** Data for this task **

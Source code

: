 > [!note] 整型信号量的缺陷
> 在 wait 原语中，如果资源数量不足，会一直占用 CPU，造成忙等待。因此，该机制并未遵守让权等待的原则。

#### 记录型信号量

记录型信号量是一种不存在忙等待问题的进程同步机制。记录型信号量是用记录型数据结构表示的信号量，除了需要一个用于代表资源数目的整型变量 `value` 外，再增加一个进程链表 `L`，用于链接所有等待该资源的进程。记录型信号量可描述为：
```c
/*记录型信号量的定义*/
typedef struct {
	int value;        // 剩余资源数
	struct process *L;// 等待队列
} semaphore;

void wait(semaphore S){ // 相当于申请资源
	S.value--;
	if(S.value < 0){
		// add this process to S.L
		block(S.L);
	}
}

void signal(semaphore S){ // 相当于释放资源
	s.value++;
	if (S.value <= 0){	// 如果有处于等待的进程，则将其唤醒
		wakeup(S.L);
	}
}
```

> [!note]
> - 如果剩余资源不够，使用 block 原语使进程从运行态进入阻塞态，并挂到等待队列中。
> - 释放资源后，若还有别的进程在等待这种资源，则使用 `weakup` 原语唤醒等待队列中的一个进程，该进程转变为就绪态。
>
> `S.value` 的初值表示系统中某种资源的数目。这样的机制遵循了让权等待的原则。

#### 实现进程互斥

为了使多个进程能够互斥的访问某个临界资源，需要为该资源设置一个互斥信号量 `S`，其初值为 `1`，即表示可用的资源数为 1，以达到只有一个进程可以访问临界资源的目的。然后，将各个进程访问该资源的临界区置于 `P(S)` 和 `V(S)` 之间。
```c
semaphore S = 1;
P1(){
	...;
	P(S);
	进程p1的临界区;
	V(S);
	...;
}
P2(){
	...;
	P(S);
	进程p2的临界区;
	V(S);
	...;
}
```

** What the exercise asks **
Find the lines of the material that hold the word "void" and report their count alone.

** Your response **
2